El Teatro y yo.

Esta tarde me voy al teatro a ver una obra de Eduardo di Filippo, que en el teatro María Guerrero presenta, Yo el Heredero. He visto varias obras de él, y siempre las he disfrutado muchísimo.

Además el teatro en sí me encanta; es curioso porque con el cine no me sucede. No he ido al cine hace más de quince años, y no es algo que me interese, para eso prefiero la comodidad de mi casa. Ahora, con el teatro es otra cosa; ¿ustedes se han fijado que el teatro huele de una forma especial?…es espectáculo desde que se llega, hay un aroma distinto, y la sensación del telón descorriéndose y las luces apagándose, mientras se hace el silencio te sumerge en las vidas de quienes empiezan a hablar.  He visto bastante teatro estos últimos años, siempre menos del que quisiera, pero para mí es una fiesta. En el teatro se me olvida la vida habitual; por una hora o dos asisto a las vidas de otros, me conmuevo, me río y hasta lloro, que también me ha pasado- con la guasa de quienes me acompañan, claro, que saben que lo vivo como si fuera verdad-.

Me gusta también una sensación que no se produce en el cine; al final de la obra, cuando te ha gustado y aplaudes a los actores y actrices, me gusta porque siento que les agradezco ese rato de disfrute, me gusta verlos las caras, sus reacciones con los aplausos, siento una cercanía enorme y un respeto profundo desde hace muchísimos años hacia las gentes del teatro.

En casa hacían teatro. Digo hacían porque yo era una mocosa que lo que hacía cuando mi familia se dedicaba a esas cosas era estorbar. Pero lo disfrutaba enormemente. Los recuerdo a todos en el Patio Grande preparando la obra que fuera, y yo, por allí de zascandil aprendiéndome los recitados a fuerza de escucharlos.

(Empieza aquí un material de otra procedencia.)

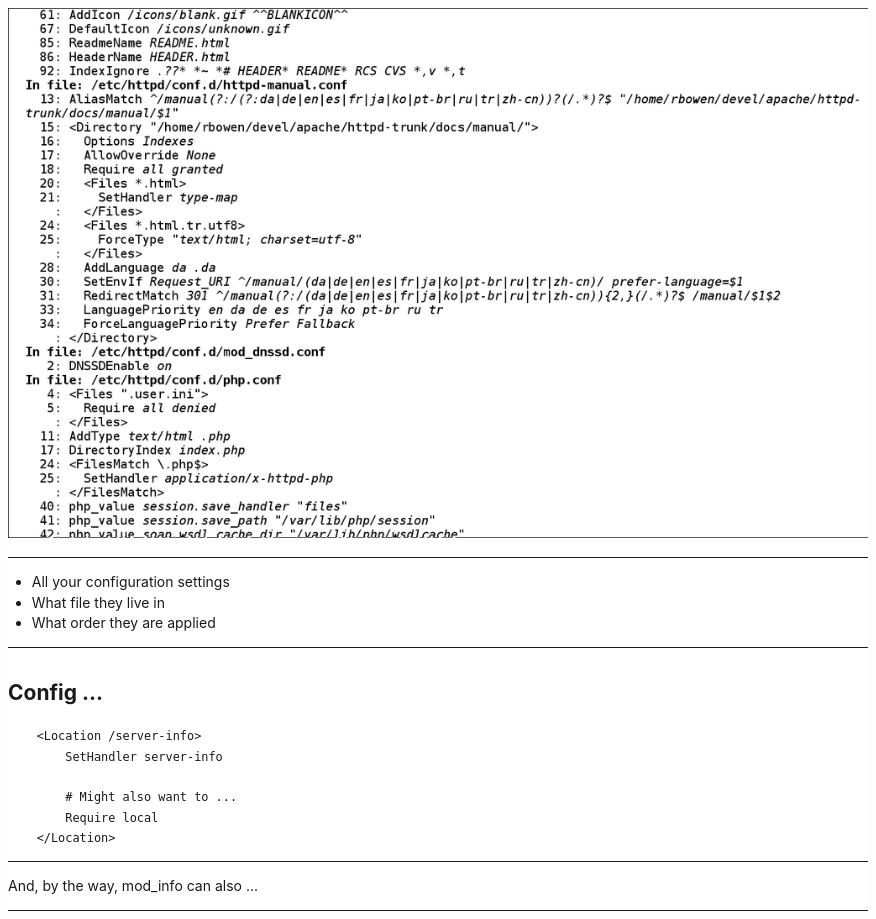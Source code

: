![serverinfo](images/server_info_config.png)

---

* All your configuration settings
* What file they live in
* What order they are applied

---

## Config ...

        <Location /server-info>
            SetHandler server-info
            
            # Might also want to ...
            Require local
        </Location>

---

And, by the way, mod_info can also ...

---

También sin hacer obra se recitaba en casa; eso solía ser de buenas a primeras, es decir, que mi hermano por ejemplo desde el pasillo empezaba con el “ay mísero de mí” y le contestaba quien fuera desde el comedor con el “ay  infelice” y un tercero, quien le viniera bien decía con voz tremebunda desde el cuarto de baño “apurar cielos, pretendo”. A mí me divertía aquello muchísimo porque se hacía a la vez que se hacían las cosas normales de una casa. Claro que tenía un inconveniente y es que igual sonaba el timbre de la puerta y al visitante se le recibía a las voces de “helo, helo, por do viene, el infante vengador”…o sea que había que saber un poco que en casa éramos bastante originales, la verdad. Recuerdo haber visto en casa a Almudena Cotos vestida de teatro, un día que estaba yo en la cama como siempre y entró a verme y empezó a actuar para mí…yo tendría seis o siete años, pero se me quedó para siempre aquello porque sin saberlo –o sí- alegró mi vida de cría durante media hora.

 

Ya ven dónde me ha llevado lo de que hoy voy al teatro…pero quería traerlo aquí porque nunca le había hecho ningún escrito de agradecer a tantos actores y actrices que nos hagan más bella la vida.

Acerca de alenar

Alena Collar. Periodista. Escritora. Madrileña.
Esta entrada fue publicada en Teatro. Guarda el enlace permanente.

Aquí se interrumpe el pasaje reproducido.